# Exercise data
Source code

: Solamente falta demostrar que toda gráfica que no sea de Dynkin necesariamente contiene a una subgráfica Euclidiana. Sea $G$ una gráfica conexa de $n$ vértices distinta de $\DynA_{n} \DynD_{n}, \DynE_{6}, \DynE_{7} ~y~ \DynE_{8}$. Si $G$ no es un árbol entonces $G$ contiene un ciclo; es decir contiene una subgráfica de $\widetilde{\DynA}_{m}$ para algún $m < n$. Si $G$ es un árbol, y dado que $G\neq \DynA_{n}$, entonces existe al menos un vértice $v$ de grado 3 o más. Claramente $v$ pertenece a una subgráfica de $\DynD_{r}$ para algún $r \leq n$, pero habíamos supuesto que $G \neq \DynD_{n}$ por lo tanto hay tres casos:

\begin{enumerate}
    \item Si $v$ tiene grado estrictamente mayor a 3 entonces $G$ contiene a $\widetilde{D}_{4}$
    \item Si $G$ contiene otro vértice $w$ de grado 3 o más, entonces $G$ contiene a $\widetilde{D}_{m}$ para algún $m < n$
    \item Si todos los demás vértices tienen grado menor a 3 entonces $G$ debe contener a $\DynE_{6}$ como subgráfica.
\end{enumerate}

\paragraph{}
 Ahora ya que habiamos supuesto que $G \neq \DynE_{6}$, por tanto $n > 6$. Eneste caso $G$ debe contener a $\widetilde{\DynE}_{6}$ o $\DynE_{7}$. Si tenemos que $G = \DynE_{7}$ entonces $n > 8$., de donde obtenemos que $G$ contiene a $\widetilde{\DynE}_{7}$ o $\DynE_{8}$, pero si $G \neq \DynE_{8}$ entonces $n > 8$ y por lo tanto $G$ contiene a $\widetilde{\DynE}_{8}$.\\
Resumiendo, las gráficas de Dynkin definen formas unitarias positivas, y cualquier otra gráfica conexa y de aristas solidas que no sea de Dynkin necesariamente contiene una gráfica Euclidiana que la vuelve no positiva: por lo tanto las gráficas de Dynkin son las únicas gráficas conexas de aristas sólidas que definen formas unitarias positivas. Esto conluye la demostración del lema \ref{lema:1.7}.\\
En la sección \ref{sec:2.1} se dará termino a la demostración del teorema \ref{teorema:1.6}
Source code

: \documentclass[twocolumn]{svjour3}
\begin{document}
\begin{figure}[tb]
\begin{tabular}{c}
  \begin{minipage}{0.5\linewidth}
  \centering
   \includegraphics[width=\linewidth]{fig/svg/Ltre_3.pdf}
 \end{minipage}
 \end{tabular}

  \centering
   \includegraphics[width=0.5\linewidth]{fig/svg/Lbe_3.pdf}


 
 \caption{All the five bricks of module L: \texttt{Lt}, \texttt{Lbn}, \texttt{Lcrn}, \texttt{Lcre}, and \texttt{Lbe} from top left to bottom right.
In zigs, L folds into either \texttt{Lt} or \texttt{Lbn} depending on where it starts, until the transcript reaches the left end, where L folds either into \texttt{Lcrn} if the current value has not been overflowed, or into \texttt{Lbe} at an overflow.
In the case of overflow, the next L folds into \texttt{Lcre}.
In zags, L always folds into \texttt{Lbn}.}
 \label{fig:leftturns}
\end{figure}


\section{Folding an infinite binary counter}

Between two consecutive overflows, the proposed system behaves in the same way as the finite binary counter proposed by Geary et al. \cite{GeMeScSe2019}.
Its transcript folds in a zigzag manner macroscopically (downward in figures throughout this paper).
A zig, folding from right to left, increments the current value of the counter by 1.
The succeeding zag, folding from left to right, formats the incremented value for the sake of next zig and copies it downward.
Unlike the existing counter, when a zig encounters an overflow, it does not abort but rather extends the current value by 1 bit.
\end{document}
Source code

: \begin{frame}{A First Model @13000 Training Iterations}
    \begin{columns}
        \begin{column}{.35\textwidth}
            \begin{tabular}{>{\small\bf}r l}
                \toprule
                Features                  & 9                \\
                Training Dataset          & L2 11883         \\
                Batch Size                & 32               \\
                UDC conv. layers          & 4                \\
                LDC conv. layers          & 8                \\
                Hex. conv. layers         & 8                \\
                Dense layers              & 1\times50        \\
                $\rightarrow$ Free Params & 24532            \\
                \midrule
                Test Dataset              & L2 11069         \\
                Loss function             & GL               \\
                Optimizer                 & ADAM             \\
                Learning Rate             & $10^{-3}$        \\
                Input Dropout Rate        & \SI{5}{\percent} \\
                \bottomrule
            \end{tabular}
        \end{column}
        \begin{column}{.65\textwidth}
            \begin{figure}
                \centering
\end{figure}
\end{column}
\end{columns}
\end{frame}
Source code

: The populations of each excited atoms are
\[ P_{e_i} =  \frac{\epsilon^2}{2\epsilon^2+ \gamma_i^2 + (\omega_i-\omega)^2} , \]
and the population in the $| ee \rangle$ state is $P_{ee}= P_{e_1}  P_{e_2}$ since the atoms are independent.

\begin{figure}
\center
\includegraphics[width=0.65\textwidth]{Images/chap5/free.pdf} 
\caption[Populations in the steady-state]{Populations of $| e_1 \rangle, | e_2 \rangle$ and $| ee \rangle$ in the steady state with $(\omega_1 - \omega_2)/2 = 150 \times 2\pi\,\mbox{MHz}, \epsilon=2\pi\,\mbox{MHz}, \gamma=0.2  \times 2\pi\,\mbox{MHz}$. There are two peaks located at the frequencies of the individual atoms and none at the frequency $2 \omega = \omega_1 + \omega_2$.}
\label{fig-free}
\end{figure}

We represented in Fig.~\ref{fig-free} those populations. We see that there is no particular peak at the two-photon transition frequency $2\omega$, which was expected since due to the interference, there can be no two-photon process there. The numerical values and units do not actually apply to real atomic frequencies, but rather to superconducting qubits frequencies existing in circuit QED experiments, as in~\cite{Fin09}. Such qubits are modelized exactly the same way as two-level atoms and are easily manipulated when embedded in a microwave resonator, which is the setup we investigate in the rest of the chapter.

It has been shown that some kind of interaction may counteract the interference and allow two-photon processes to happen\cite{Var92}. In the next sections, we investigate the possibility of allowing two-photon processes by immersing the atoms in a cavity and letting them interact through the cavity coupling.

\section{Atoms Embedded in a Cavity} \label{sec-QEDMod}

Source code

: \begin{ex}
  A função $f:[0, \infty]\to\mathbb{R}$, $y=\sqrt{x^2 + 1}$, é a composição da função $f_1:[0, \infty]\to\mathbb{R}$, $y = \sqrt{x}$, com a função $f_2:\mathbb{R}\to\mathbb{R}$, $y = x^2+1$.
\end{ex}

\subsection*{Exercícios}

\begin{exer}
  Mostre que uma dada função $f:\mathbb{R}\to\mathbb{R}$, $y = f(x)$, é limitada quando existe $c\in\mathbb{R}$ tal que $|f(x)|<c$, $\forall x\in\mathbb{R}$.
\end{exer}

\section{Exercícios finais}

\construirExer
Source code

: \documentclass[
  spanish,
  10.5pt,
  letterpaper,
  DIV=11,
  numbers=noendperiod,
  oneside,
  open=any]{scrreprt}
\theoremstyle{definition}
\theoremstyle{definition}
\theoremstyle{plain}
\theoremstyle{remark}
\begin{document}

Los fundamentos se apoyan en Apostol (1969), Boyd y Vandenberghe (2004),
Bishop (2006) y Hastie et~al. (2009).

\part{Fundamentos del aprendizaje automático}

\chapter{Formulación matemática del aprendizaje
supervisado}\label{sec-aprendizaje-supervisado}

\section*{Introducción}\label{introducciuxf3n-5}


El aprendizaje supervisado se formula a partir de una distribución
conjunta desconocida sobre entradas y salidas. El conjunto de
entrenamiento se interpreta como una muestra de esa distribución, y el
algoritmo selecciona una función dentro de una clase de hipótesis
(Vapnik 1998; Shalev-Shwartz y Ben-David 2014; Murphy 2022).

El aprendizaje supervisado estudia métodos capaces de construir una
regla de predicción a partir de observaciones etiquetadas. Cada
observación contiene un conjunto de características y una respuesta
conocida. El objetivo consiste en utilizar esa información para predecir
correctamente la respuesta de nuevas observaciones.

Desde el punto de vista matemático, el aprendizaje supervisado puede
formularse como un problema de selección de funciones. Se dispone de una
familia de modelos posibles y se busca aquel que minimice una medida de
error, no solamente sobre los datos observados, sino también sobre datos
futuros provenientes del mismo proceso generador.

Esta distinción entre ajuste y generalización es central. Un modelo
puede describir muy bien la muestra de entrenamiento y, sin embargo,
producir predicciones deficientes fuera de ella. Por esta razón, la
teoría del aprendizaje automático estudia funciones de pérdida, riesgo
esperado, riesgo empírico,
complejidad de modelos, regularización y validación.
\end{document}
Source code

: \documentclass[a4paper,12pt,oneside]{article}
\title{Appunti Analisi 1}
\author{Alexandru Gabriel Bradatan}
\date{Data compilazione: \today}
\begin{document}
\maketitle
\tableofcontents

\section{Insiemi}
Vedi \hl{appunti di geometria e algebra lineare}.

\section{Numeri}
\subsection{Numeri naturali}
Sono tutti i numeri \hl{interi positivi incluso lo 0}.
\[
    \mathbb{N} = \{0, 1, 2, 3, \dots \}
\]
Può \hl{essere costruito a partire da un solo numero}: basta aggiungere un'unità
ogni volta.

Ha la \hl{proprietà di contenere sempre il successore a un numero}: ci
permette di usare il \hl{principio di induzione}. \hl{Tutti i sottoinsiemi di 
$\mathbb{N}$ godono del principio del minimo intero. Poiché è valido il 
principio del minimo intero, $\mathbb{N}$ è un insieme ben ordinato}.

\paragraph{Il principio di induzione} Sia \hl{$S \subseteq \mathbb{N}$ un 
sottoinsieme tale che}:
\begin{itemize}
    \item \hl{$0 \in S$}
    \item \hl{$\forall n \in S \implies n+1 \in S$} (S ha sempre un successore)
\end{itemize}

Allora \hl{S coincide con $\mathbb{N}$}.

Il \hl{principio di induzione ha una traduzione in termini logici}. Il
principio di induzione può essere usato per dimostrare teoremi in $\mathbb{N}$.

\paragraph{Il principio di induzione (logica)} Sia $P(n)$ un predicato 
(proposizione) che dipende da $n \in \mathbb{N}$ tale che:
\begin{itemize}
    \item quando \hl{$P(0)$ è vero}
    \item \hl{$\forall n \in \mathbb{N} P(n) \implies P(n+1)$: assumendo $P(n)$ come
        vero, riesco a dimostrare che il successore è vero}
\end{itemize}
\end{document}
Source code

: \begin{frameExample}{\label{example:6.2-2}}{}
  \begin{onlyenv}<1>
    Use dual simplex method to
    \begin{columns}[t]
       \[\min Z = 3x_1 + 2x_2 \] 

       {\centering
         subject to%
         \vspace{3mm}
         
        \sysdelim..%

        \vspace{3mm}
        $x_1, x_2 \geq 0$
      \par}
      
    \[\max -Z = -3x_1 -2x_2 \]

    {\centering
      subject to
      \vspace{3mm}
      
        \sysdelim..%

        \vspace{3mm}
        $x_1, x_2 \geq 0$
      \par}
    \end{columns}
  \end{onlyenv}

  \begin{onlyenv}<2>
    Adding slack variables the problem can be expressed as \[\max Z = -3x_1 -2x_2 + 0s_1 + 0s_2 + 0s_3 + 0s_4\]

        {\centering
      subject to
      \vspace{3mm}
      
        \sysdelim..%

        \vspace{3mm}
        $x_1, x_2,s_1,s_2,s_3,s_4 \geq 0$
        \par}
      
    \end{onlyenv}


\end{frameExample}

# About this task
Copy all lines from the data above that contain the word "modelos".

# Result
familia de modelos posibles y se busca aquel que minimice una medida de
complejidad de modelos, regularización y validación.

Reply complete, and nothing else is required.